Starting a Fire With a Telescope

Yes, you read the title correctly.  Today I'm going to discuss how you use a telescope to start a fire.  Please, please, please do not do this experiment without supervision and/or don't allow your kids to do this without your supervision.  To start you need a telescope.  I recently took my astronomy class outside during the day to do a bit of solar observing.  We saw a few sunspots on the Sun which was super cool!  Afterwards I spoke a bit about the telescope and then did a simple demonstration showing why the solar filter on the telescope is VERY important.  The solar filter blocks 99+% of the sun's light, allowing one to view sunspots without going blind.

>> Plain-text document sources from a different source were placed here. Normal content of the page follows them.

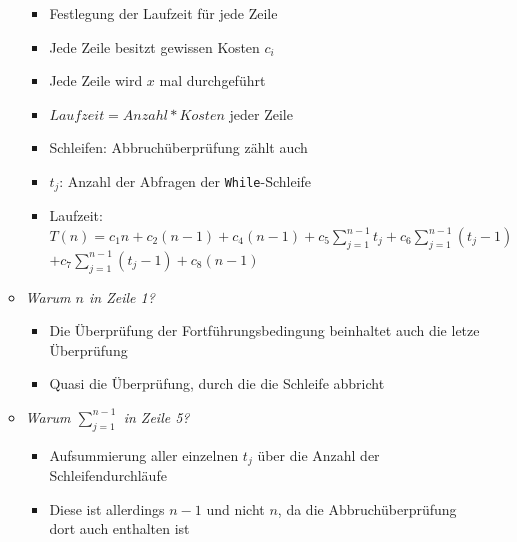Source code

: \documentclass[
    ngerman,
    color=3b,
    load_common, %
    summary,
    boxarc,
]{tuda_summary}
\begin{document}
\begin{itemize}
\begin{itemize}
                    \begin{minipage}[t]{0.45\textwidth}
                        \vspace*{-2.3cm}
                        \begin{itemize}
                            \item Festlegung der Laufzeit für jede Zeile
                            \item Jede Zeile besitzt gewissen Kosten \texttt{$c_i$}
                            \item Jede Zeile wird $x$ mal durchgeführt
                            \item $Laufzeit = Anzahl * Kosten$ jeder Zeile
                            \item Schleifen: Abbruchüberprüfung zählt auch
                            \item \texttt{$t_j$}: Anzahl der Abfragen der \texttt{While}-Schleife
                            \item Laufzeit:
                                  $T(n)=c_{1} n+c_{2}(n-1)+c_{4}(n-1)+c_{5} \sum_{j=1}^{n-1} t_{j}+c_{6} \sum_{j=1}^{n-1}\left(t_{j}-1\right)$\\$+c_{7} \sum_{j=1}^{n-1}\left(t_{j}-1\right)+c_{8}(n-1)$
                        \end{itemize}
                    \end{minipage}
                    \vspace*{-1.1em}
              \item \textit{Warum $n$ in Zeile 1?}
                    \begin{itemize}
                        \item Die Überprüfung der Fortführungsbedingung beinhaltet auch die letze Überprüfung
                        \item Quasi die Überprüfung, durch die die Schleife abbricht
                    \end{itemize}

              \item \textit{Warum $\sum^{n-1}_{j=1}$ in Zeile 5?}
                    \begin{itemize}
                        \item Aufsummierung aller einzelnen $t_j$ über die Anzahl der Schleifendurchläufe
                        \item Diese ist allerdings $n-1$ und nicht $n$, da die Abbruchüberprüfung dort auch enthalten ist
                    \end{itemize}


\end{itemize}
\end{itemize}
\end{document}

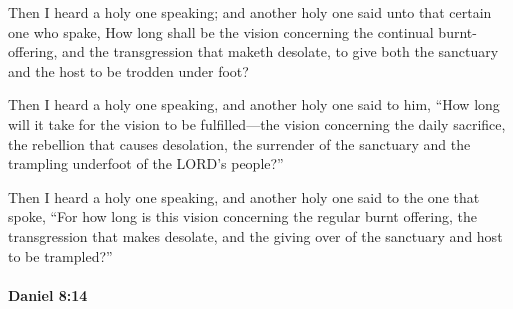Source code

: 			\begin{versebox}
					\item[BHS] 
					\item[LXX] 
					\item[ASV] Then I heard a holy one speaking; and another holy one said unto that certain one who spake, How long shall be the vision concerning the continual burnt-offering, and the transgression that maketh desolate, to give both the sanctuary and the host to be trodden under foot?
					\item[NIV] Then I heard a holy one speaking, and another holy one said to him, “How long will it take for the vision to be fulfilled—the vision concerning the daily sacrifice, the rebellion that causes desolation, the surrender of the sanctuary and the trampling underfoot of the LORD’s people?”
					\item[NRSV] Then I heard a holy one speaking, and another holy one said to the one that spoke, “For how long is this vision concerning the regular burnt offering, the transgression that makes desolate, and the giving over of the sanctuary and host to be trampled?”
			\end{versebox}

		\paragraph{Daniel 8:14} %
			\label{DANIEL-8-14}

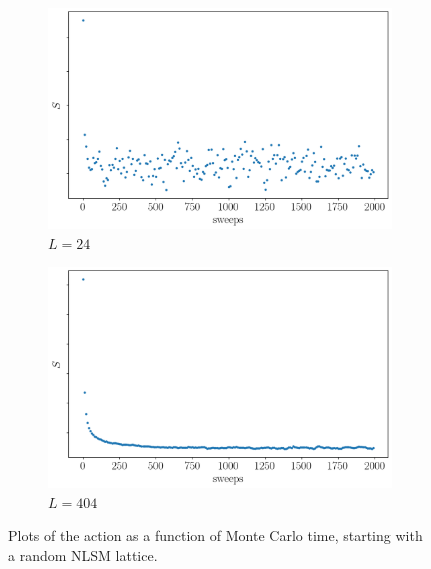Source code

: \documentclass[a4paper,11pt]{article}
\begin{document}
\begin{figure}[h]
  \centering
      \begin{subfigure}[b]{0.5\textwidth}\centering
        \includegraphics[width=\textwidth]{therm24.png}
        \caption{$L=24$}
      \end{subfigure}%
      \hfill
      \begin{subfigure}[b]{0.5\textwidth}\centering
        \includegraphics[width=\textwidth]{therm404.png}
        \caption{$L=404$}
      \end{subfigure}
      \hfill
      \caption{\label{fig:therm} Plots of the action as a function of Monte Carlo time, starting with a random NLSM lattice.}
\end{figure}
\end{document}
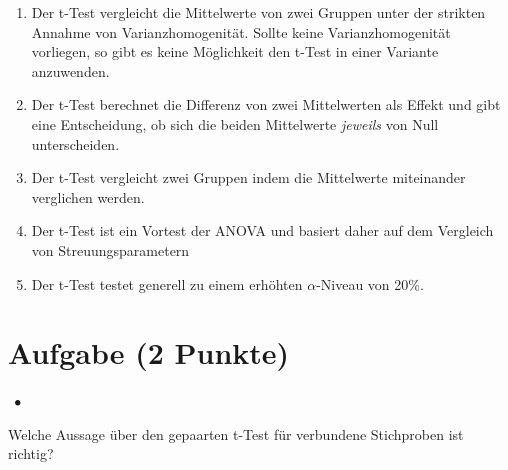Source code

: \documentclass[a4paper, 9pt]{scrartcl}\usepackage[]{graphicx}\usepackage[]{xcolor}
\begin{document}
\begin{enumerate}
\item [\textbf{A} \msquare] Der t-Test vergleicht die Mittelwerte von zwei Gruppen unter der strikten Annahme von Varianzhomogenität. Sollte keine Varianzhomogenität vorliegen, so gibt es keine Möglichkeit den t-Test in einer Variante anzuwenden.
\item [\textbf{B} \msquare] Der t-Test berechnet die Differenz von zwei Mittelwerten als Effekt und gibt eine Entscheidung, ob sich die beiden Mittelwerte \textit{jeweils} von Null unterscheiden.
\item [\textbf{C} \msquare] Der t-Test vergleicht zwei Gruppen indem die Mittelwerte miteinander verglichen werden.
\item [\textbf{D} \msquare] Der t-Test ist ein Vortest der ANOVA und basiert daher auf dem Vergleich von Streuungsparametern
\item [\textbf{E} \msquare] Der t-Test testet generell zu einem erhöhten $\alpha$-Niveau von 20\%.
\end{enumerate}

\section{Aufgabe \hfill (2 Punkte)}

\ifcollection
\begin{flushright}
\tiny\vspace{-2Ex}
\textbf{\examinhaltstart}
\exammodulestatversuch $\;\bullet$
\exammodulebiostat
\vspace{-1Ex}
\end{flushright}
\fi





Welche Aussage über den gepaarten t-Test für verbundene Stichproben ist richtig?
\end{document}
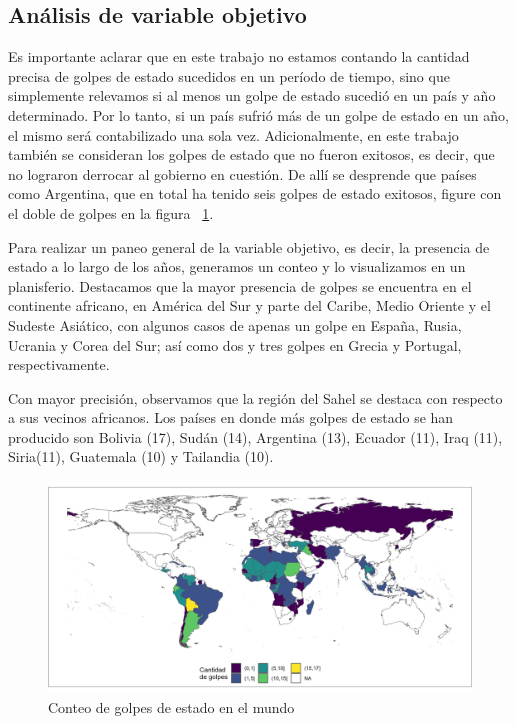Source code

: \documentclass{article}
\begin{document}
\subsection{Análisis de variable objetivo}

Es importante aclarar que en este trabajo no estamos contando la cantidad precisa
de golpes de estado sucedidos en un período de tiempo, sino que simplemente relevamos
si al menos un golpe de estado sucedió en un país y año determinado. Por lo tanto, si
un país sufrió más de un golpe de estado en un año, el mismo será contabilizado una
sola vez. Adicionalmente, en este trabajo también se consideran los golpes de estado
que no fueron exitosos, es decir, que no lograron derrocar al gobierno en cuestión. De
allí se desprende que países como Argentina, que en total ha tenido seis golpes de estado
exitosos, figure con el doble de golpes en la figura ~\ref{fig::mapa_golpes}.

Para realizar un paneo general de la variable objetivo, es decir, la presencia de
estado a lo largo de los años, generamos un conteo y lo visualizamos en un 
planisferio. Destacamos que la mayor presencia de golpes se encuentra en el continente
africano, en América del Sur y parte del Caribe, Medio Oriente y el Sudeste Asiático, 
con algunos casos de apenas un golpe en España, Rusia, Ucrania y Corea del Sur; así como
dos y tres golpes en Grecia y Portugal, respectivamente.

Con mayor precisión, observamos que la región del Sahel se destaca con respecto a sus
vecinos africanos. Los países en donde más golpes de estado se han producido son
Bolivia (17), Sudán (14), Argentina (13), Ecuador (11), Iraq (11), Siria(11), Guatemala
(10) y Tailandia (10).

\begin{figure}[H]
  \centering  
  \includegraphics[width=1\textwidth]{2_golpes.png}
  \caption{Conteo de golpes de estado en el mundo\label{fig::mapa_golpes}}
\end{figure}
\end{document}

When the filter is removed, however, the telescope mirror collects MUCH more light.  I have an 8 inch diameter telescope where I work and if you hold you hand a few inches away from the eyepiece, the collected light from the Sun will very quickly warm your hand.  If you move your hand closer, it will quickly burn your hand leaving you with the feeling that someone just jabbed a pencil in your hand.  I then took a piece of paper and held it an inch or two from the eyepiece and the concentrated light quickly lit the paper on fire!  Next, I took a second piece of paper and burned a smiley face into it!

Okay, so maybe you have to squint a bit to see the smiley face, but it's there!  We also tested this with the finder scope on the telescope.  The finder scope is simply a smaller telescope.  This one had a diameter of about 1 inch, meaning it collected 64 times less the light of the telescope itself.  We tried burning the paper but with no luck.  You wouldn't want to observe the Sun with the finder scope as it collects enough light to seriously damage your eyes, but it wasn't enough light to burn a piece of paper.  

There you have it.  Solar observing and fires.  I'd call that a successful astronomy class!